Among Blakeslee's instructors at the academy was Francis Speight,[2] whom she married on November 7, 1936,[3] shortly after graduating. In 1961, Speight took a position as artist in residence at East Carolina University (then East Carolina College), and the couple moved south.[4] Blakeslee continued teaching and painting in her new home, continuing following her husband's death in 1989. She rented out rooms to international students until 1998, when she retired and returned to Pennsylvania to be near her daughter.[2] She died on January 12, 2005, in the Center City, Philadelphia neighborhood.[5]

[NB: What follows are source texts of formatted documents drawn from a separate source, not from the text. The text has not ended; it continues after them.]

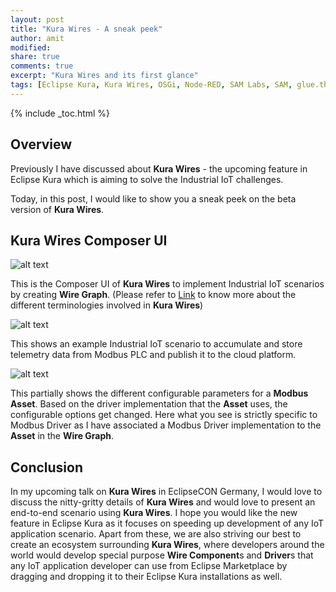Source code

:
 ```yaml
---
layout: post
title: "Kura Wires - A sneak peek"
author: amit
modified:
share: true
comments: true
excerpt: "Kura Wires and its first glance"
tags: [Eclipse Kura, Kura Wires, OSGi, Node-RED, SAM Labs, SAM, glue.things, IIoT, IoT]
---
```


{% include _toc.html %}

## Overview

Previously I have discussed about **Kura Wires** - the upcoming feature in Eclipse Kura which is aiming to solve the Industrial IoT challenges.

Today, in this post, I would like to show you a sneak peek on the beta version of **Kura Wires**.

## Kura Wires Composer UI

![alt text](https://s21.postimg.org/ll7cuqc1z/image.png "Kura Wires Composer UI")

This is the Composer UI of **Kura Wires** to implement Industrial IoT scenarios by creating **Wire Graph**. (Please refer to [Link](http://blog.amitinside.com/Kura-Wires-bits-and-pieces/) to know more about the different terminologies involved in **Kura Wires**)

![alt text](https://s14.postimg.org/sqzzial2p/image.png "Wire Graph")

This shows an example Industrial IoT scenario to accumulate and store telemetry data from Modbus PLC and publish it to the cloud platform.

![alt text](https://s9.postimg.org/xae91kwgf/image.png "Wire Graph with Configurable Parameters")

This partially shows the different configurable parameters for a **Modbus Asset**. Based on the driver implementation that the **Asset** uses, the configurable options get changed. Here what you see is strictly specific to Modbus Driver as I have associated a Modbus Driver implementation to the **Asset** in the **Wire Graph**.

## Conclusion

In my upcoming talk on **Kura Wires** in EclipseCON Germany, I would love to discuss the nitty-gritty details of **Kura Wires** and would love to present an end-to-end scenario using **Kura Wires**. I hope you would like the new feature in Eclipse Kura as it focuses on speeding up development of any IoT application scenario. Apart from these, we are also striving our best to create an ecosystem surrounding **Kura Wires**, where developers around the world would develop special purpose **Wire Component**s and **Driver**s that any IoT application developer can use from Eclipse Marketplace by dragging and dropping it to their Eclipse Kura installations as well.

She was a regular exhibitor at the Pennsylvania Academy of the Fine Arts from 1938 until 1964, and showed work at the North Carolina Museum of Art, and the Golden Gate International Exposition at the 1939 World's Fair. She was involved with the Works Progress Administration during the Great Depression, and in 1938 painted a mural, Apple Orchard, for the post office in Strasburg, Virginia, where it may still be seen.[6] Among the institutions which hold examples of her work are the North Carolina Museum of Art;[7] the Pennsylvania Academy of the Fine Arts;[8] the Greenville Museum of Art in North Carolina, which dedicated a gallery to her work and that of her husband in 2002;[9] the Muskegon Museum of Art; and the Cameron Art Museum. She is also represented in the Johnson Collection of art from the Southern United States. Her papers are held along with those of her husband in the library of the University of North Carolina at Chapel Hill.[10]
Blakeslee received numerous awards during her career, including the Mary Smith prize of the Pennsylvania Academy of the Fine Arts, in 1940; the Ranger Fund purchase prize of the National Academy of Design; first prize at the Woodmere Gallery in Chestnut Hill, Pennsylvania, in 1952; and first prize and a gold medal from the National Exhibition in Ligonier, Pennsylvania, in 1961.[11] In 1994 she received a North Carolina Award for her work.[12] [13] In 1996, her artwork was featured, along with 44 other artists, in an exhibit in Yellow Springs, Pennsylvania of attendees of the Pennsylvania Academy of the Fine Arts. Art critic Victoria Donohoe praised the quality of her work.[14]